━━ Record set ━━

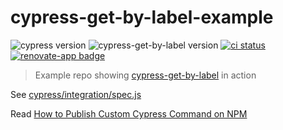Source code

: # cypress-get-by-label-example
![cypress version](https://img.shields.io/badge/cypress-13.7.1-brightgreen) ![cypress-get-by-label version](https://img.shields.io/badge/cypress--get--by--label-2.5.0-brightgreen) [![ci status][ci image]][ci url] [![renovate-app badge][renovate-badge]][renovate-app]

> Example repo showing [cypress-get-by-label](https://github.com/bahmutov/cypress-get-by-label) in action

See [cypress/integration/spec.js](cypress/integration/spec.js)

Read [How to Publish Custom Cypress Command on NPM](https://glebbahmutov.com/blog/publishing-cypress-command/)

[ci image]: https://github.com/bahmutov/cypress-get-by-label-example/workflows/ci/badge.svg?branch=main
[ci url]: https://github.com/bahmutov/cypress-get-by-label-example/actions
[renovate-badge]: https://img.shields.io/badge/renovate-app-blue.svg
[renovate-app]: https://renovateapp.com/
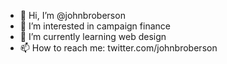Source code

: - 👋 Hi, I’m @johnbroberson
- 👀 I’m interested in campaign finance
- 🌱 I’m currently learning web design
- 📫 How to reach me: twitter.com/johnbroberson

<!---
johnbroberson/johnbroberson is a ✨ special ✨ repository because its `README.md` (this file) appears on your GitHub profile.
You can click the Preview link to take a look at your changes.
--->
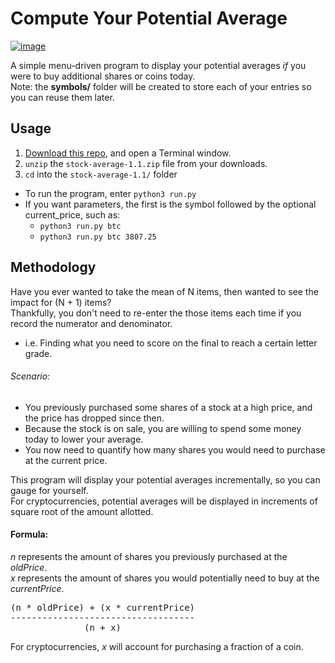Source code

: # Compute Your Potential Average #

[![image](https://img.shields.io/badge/python-3.x-blue.svg)](https://www.python.org/downloads/)

A simple menu-driven program to display your potential averages *if* you were to buy additional shares or coins today.<br>
Note: the **symbols/** folder will be created to store each of your entries so you can reuse them later.

## Usage ##

1. [Download this repo](https://github.com/Mas9311/stock-average/archive/v1.1.zip), and open a Terminal window.<br>
1. <code>unzip</code> the <code>stock-average-1.1.zip</code> file from your downloads.<br>
1. <code>cd</code> into the <code>stock-average-1.1/</code> folder<br>
  - To run the program, enter <code>python3 run.py</code><br>
  - If you want parameters, the first is the symbol followed by the optional current_price, such as:<br>
    * <code>python3 run.py btc</code>
    * <code>python3 run.py btc 3807.25</code>

## Methodology ##

Have you ever wanted to take the mean of N items, then wanted to see the impact for (N + 1) items?<br>
Thankfully, you don't need to re-enter the those items each time if you record the numerator and denominator.

 * i.e. Finding what you need to score on the final to reach a certain letter grade.<br>


###### Scenario: ######

 - You previously purchased some shares of a stock at a high price, and the price has dropped since then.
 - Because the stock is on sale, you are willing to spend some money today to lower your average.
 - You now need to quantify how many shares you would need to purchase at the current price.

This program will display your potential averages incrementally, so you can gauge for yourself.<br>
For cryptocurrencies, potential averages will be displayed in increments of square root of the amount allotted.<br>

#### Formula: ####

*n* represents the amount of shares you previously purchased at the *oldPrice*.<br>
*x* represents the amount of shares you would potentially need to buy at the *currentPrice*.

<pre>(n * oldPrice) + (x * currentPrice)
-----------------------------------
              (n + x)</pre>

For cryptocurrencies, *x* will account for purchasing a fraction of a coin.
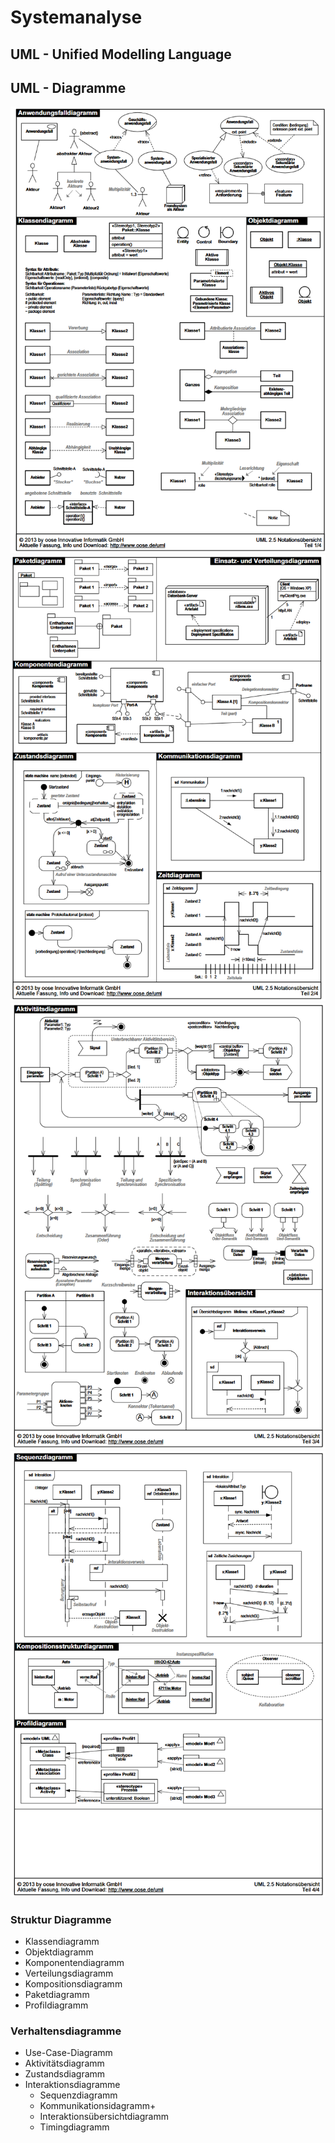 # Systemanalyse

## UML - Unified Modelling Language

## UML - Diagramme
[<img src="./img/UML_Notation-1.png">](./img/UML_Notation-1.png)
[<img src="./img/UML_Notation-2.png">](./img/UML_Notation-2.png)
[<img src="./img/UML_Notation-3.png">](./img/UML_Notation-3.png)
[<img src="./img/UML_Notation-4.png">](./img/UML_Notation-4.png)
### Struktur Diagramme
- Klassendiagramm
- Objektdiagramm
- Komponentendiagramm
- Verteilungsdiagramm
- Kompositionsdiagramm
- Paketdiagramm
- Profildiagramm

### Verhaltensdiagramme
- Use-Case-Diagramm
- Aktivitätsdiagramm
- Zustandsdiagramm
- Interaktionsdiagramme
    - Sequenzdiagramm
    - Kommunikationsidagramm+
    - Interaktionsübersichtdiagramm
    - Timingdiagramm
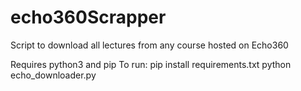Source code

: # echo360Scrapper


Script to download all lectures from any course hosted on Echo360

Requires python3 and pip
To run:
  pip install requirements.txt
  python echo_downloader.py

━━━

**Problem description**
Whenever the string "cryptocurrencies" shows up in a line of the records, copy that line.

**Answer to this exercise**
For cryptocurrencies, potential averages will be displayed in increments of square root of the amount allotted.<br>
For cryptocurrencies, *x* will account for purchasing a fraction of a coin.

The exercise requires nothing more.